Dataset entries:
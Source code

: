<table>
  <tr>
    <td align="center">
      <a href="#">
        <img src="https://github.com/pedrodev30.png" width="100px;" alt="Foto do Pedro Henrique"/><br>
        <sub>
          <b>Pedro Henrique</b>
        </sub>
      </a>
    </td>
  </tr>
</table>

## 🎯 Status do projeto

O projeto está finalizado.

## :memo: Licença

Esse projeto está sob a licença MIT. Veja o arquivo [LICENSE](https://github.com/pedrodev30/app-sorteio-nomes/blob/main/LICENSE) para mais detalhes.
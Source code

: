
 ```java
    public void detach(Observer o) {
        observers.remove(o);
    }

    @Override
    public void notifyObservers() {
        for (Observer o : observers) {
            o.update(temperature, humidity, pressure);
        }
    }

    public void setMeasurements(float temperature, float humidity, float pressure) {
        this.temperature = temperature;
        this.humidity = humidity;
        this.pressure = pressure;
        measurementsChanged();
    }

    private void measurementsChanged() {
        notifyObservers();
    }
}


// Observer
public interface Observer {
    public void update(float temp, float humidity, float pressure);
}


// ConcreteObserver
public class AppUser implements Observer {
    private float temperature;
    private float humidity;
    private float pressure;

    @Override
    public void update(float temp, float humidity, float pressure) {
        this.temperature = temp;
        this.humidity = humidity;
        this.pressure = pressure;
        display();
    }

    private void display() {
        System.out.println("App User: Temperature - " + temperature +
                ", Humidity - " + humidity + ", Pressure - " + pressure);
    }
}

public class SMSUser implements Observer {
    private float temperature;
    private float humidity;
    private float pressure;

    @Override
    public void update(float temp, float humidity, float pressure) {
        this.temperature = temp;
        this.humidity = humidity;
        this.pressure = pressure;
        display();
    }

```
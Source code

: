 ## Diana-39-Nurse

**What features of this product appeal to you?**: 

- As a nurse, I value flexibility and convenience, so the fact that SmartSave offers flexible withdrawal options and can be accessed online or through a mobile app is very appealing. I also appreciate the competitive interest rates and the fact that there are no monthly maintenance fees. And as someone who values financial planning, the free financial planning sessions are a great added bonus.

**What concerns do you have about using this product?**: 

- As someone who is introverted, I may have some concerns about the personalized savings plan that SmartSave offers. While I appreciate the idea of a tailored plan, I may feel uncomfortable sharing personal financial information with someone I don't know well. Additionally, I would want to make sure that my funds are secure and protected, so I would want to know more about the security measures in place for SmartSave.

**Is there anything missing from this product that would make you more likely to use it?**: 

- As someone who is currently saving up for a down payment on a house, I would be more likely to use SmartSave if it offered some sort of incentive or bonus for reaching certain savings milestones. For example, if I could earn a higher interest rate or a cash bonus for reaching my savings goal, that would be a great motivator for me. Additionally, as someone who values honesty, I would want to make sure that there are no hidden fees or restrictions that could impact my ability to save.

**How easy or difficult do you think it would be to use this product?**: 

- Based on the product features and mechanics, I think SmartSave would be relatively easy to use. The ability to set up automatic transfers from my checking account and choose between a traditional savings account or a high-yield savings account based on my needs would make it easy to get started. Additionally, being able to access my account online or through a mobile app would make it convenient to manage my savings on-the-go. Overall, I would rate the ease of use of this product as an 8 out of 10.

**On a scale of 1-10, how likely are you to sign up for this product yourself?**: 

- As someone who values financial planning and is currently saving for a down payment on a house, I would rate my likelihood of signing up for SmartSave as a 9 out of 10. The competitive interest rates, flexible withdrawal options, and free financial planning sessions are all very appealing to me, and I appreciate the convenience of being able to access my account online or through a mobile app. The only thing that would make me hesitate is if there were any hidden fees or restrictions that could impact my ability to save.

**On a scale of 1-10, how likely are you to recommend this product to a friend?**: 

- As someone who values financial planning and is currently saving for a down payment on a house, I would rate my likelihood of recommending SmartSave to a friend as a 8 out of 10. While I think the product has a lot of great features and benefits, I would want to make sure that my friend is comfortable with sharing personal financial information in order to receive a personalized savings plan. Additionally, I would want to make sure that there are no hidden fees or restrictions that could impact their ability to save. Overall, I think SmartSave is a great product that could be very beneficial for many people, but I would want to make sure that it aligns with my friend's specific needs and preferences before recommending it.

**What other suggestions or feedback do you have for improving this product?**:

* _What is being asked_: Repeat, word for word, all the lines above.

* _Your solution_:
Source code

:<table>
  <tr>
    <td align="center">
      <a href="#">
        <img src="https://github.com/pedrodev30.png" width="100px;" alt="Foto do Pedro Henrique"/><br>
        <sub>
          <b>Pedro Henrique</b>
        </sub>
      </a>
    </td>
  </tr>
</table>

## 🎯 Status do projeto

O projeto está finalizado.

## :memo: Licença

Esse projeto está sob a licença MIT. Veja o arquivo [LICENSE](https://github.com/pedrodev30/app-sorteio-nomes/blob/main/LICENSE) para mais detalhes.
Source code

:
 ```java
    public void detach(Observer o) {
        observers.remove(o);
    }

    @Override
    public void notifyObservers() {
        for (Observer o : observers) {
            o.update(temperature, humidity, pressure);
        }
    }

    public void setMeasurements(float temperature, float humidity, float pressure) {
        this.temperature = temperature;
        this.humidity = humidity;
        this.pressure = pressure;
        measurementsChanged();
    }

    private void measurementsChanged() {
        notifyObservers();
    }
}


// Observer
public interface Observer {
    public void update(float temp, float humidity, float pressure);
}


// ConcreteObserver
public class AppUser implements Observer {
    private float temperature;
    private float humidity;
    private float pressure;

    @Override
    public void update(float temp, float humidity, float pressure) {
        this.temperature = temp;
        this.humidity = humidity;
        this.pressure = pressure;
        display();
    }

    private void display() {
        System.out.println("App User: Temperature - " + temperature +
                ", Humidity - " + humidity + ", Pressure - " + pressure);
    }
}

public class SMSUser implements Observer {
    private float temperature;
    private float humidity;
    private float pressure;

    @Override
    public void update(float temp, float humidity, float pressure) {
        this.temperature = temp;
        this.humidity = humidity;
        this.pressure = pressure;
        display();
    }

```
Source code

: ## Diana-39-Nurse

**What features of this product appeal to you?**: 

- As a nurse, I value flexibility and convenience, so the fact that SmartSave offers flexible withdrawal options and can be accessed online or through a mobile app is very appealing. I also appreciate the competitive interest rates and the fact that there are no monthly maintenance fees. And as someone who values financial planning, the free financial planning sessions are a great added bonus.

**What concerns do you have about using this product?**: 

- As someone who is introverted, I may have some concerns about the personalized savings plan that SmartSave offers. While I appreciate the idea of a tailored plan, I may feel uncomfortable sharing personal financial information with someone I don't know well. Additionally, I would want to make sure that my funds are secure and protected, so I would want to know more about the security measures in place for SmartSave.

**Is there anything missing from this product that would make you more likely to use it?**: 

- As someone who is currently saving up for a down payment on a house, I would be more likely to use SmartSave if it offered some sort of incentive or bonus for reaching certain savings milestones. For example, if I could earn a higher interest rate or a cash bonus for reaching my savings goal, that would be a great motivator for me. Additionally, as someone who values honesty, I would want to make sure that there are no hidden fees or restrictions that could impact my ability to save.

**How easy or difficult do you think it would be to use this product?**: 

- Based on the product features and mechanics, I think SmartSave would be relatively easy to use. The ability to set up automatic transfers from my checking account and choose between a traditional savings account or a high-yield savings account based on my needs would make it easy to get started. Additionally, being able to access my account online or through a mobile app would make it convenient to manage my savings on-the-go. Overall, I would rate the ease of use of this product as an 8 out of 10.

**On a scale of 1-10, how likely are you to sign up for this product yourself?**: 

- As someone who values financial planning and is currently saving for a down payment on a house, I would rate my likelihood of signing up for SmartSave as a 9 out of 10. The competitive interest rates, flexible withdrawal options, and free financial planning sessions are all very appealing to me, and I appreciate the convenience of being able to access my account online or through a mobile app. The only thing that would make me hesitate is if there were any hidden fees or restrictions that could impact my ability to save.

**On a scale of 1-10, how likely are you to recommend this product to a friend?**: 

- As someone who values financial planning and is currently saving for a down payment on a house, I would rate my likelihood of recommending SmartSave to a friend as a 8 out of 10. While I think the product has a lot of great features and benefits, I would want to make sure that my friend is comfortable with sharing personal financial information in order to receive a personalized savings plan. Additionally, I would want to make sure that there are no hidden fees or restrictions that could impact their ability to save. Overall, I think SmartSave is a great product that could be very beneficial for many people, but I would want to make sure that it aligns with my friend's specific needs and preferences before recommending it.

**What other suggestions or feedback do you have for improving this product?**:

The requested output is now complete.